Akhtarkhavari, chief administration officer Kevin Edmonds and chief of police Orlando Rolon wrote in a memo on Thursday local time to city leaders that “the objective was to determine if this technology would reliably allow law enforcement to locate specific identifiable dangerous threats as they move around the city closing in on possible targets”.

In an email to Gizmodo, a city spokesperson emphasised that the pilot was previously scheduled to end after nine months. But given the program’s reported problems, it’s hardly surprising that the city isn’t planning to keep pursuing the tech.

Akhtarkhavari told Orlando Weekly that due to bandwidth issues, they weren’t able to run Rekognition on more than one camera and that there wasn’t a reliable signal. “We’ve never gotten to the point to test images,” she said.

The cameras also reportedly didn’t have sufficient resolution to obtain clear images, and a person who helped install them told Orlando Weekly that due to their distance from the ground, they only captured the tops of people’s heads. This source also reportedly said that when cops were able to get a stream going, the video feeds would disconnect.

These aren’t the first reports of Amazon’s powerful facial recognition tool failing to meet the expectations of Orlando police. A trove of documents obtained by Buzzfeed in October indicated that not only did cops receive little to no training on how to use the system, but that there were a litany of problems attributed to it, from late delivery to overall frustration with its flaws.

“The streams keep stopping…seems like this happens daily,” a March email from an Orlando official reads, according to the documents. “I started 4 or 5 streams the other day and as you said, now only 1 is still up. I thought you were working on a script to automatically restart them if there were issues?”

Its hard to say how many of these issues were due to the technology itself and how many were the result of flawed deployment and inadequate funding.

But while such technical problems might slow the spread of facial recognition for the time being, they do noting to address the troubling fact that police are exploring surveilling the public with a technology that has yet to be proven as just and accurate.

It’s why Oakland, San Francisco and Somerville, Massachusetts have officially banned city departments, including cops, from using facial recognition at all. It’s why a digital rights group is calling for a “complete” US federal ban on government use of the technology.
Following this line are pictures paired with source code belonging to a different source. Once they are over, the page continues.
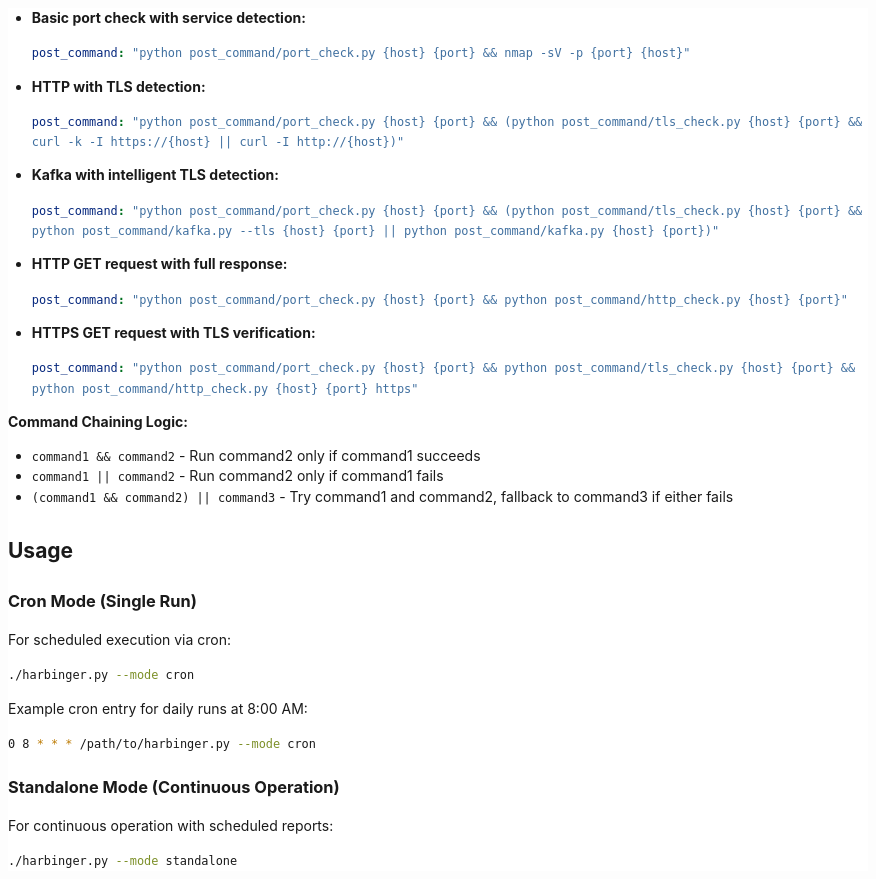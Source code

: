 - **Basic port check with service detection:**
  ```yaml
  post_command: "python post_command/port_check.py {host} {port} && nmap -sV -p {port} {host}"
  ```

- **HTTP with TLS detection:**
  ```yaml
  post_command: "python post_command/port_check.py {host} {port} && (python post_command/tls_check.py {host} {port} && curl -k -I https://{host} || curl -I http://{host})"
  ```

- **Kafka with intelligent TLS detection:**
  ```yaml
  post_command: "python post_command/port_check.py {host} {port} && (python post_command/tls_check.py {host} {port} && python post_command/kafka.py --tls {host} {port} || python post_command/kafka.py {host} {port})"
  ```

- **HTTP GET request with full response:**
  ```yaml
  post_command: "python post_command/port_check.py {host} {port} && python post_command/http_check.py {host} {port}"
  ```

- **HTTPS GET request with TLS verification:**
  ```yaml
  post_command: "python post_command/port_check.py {host} {port} && python post_command/tls_check.py {host} {port} && python post_command/http_check.py {host} {port} https"
  ```

**Command Chaining Logic:**
- `command1 && command2` - Run command2 only if command1 succeeds
- `command1 || command2` - Run command2 only if command1 fails
- `(command1 && command2) || command3` - Try command1 and command2, fallback to command3 if either fails

## Usage

### Cron Mode (Single Run)
For scheduled execution via cron:

```bash
./harbinger.py --mode cron
```

Example cron entry for daily runs at 8:00 AM:
```bash
0 8 * * * /path/to/harbinger.py --mode cron
```

### Standalone Mode (Continuous Operation)
For continuous operation with scheduled reports:

```bash
./harbinger.py --mode standalone
```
And it’s why civil rights activists, politicians and Amazon workers have all voiced fierce opposition to such partnerships between the online shopping giant and police.

“Our company should not be in the surveillance business,” Amazon workers wrote in an internal letter to CEO Jeff Bezos in June of last year — the same month the Orlando Police Department’s first pilot phase with Rekognition started — to demand the company end its facial recognition contracts with law enforcement.

“[W]e should not be in the policing business; we should not be in the business of supporting those who monitor and oppress marginalized populations.”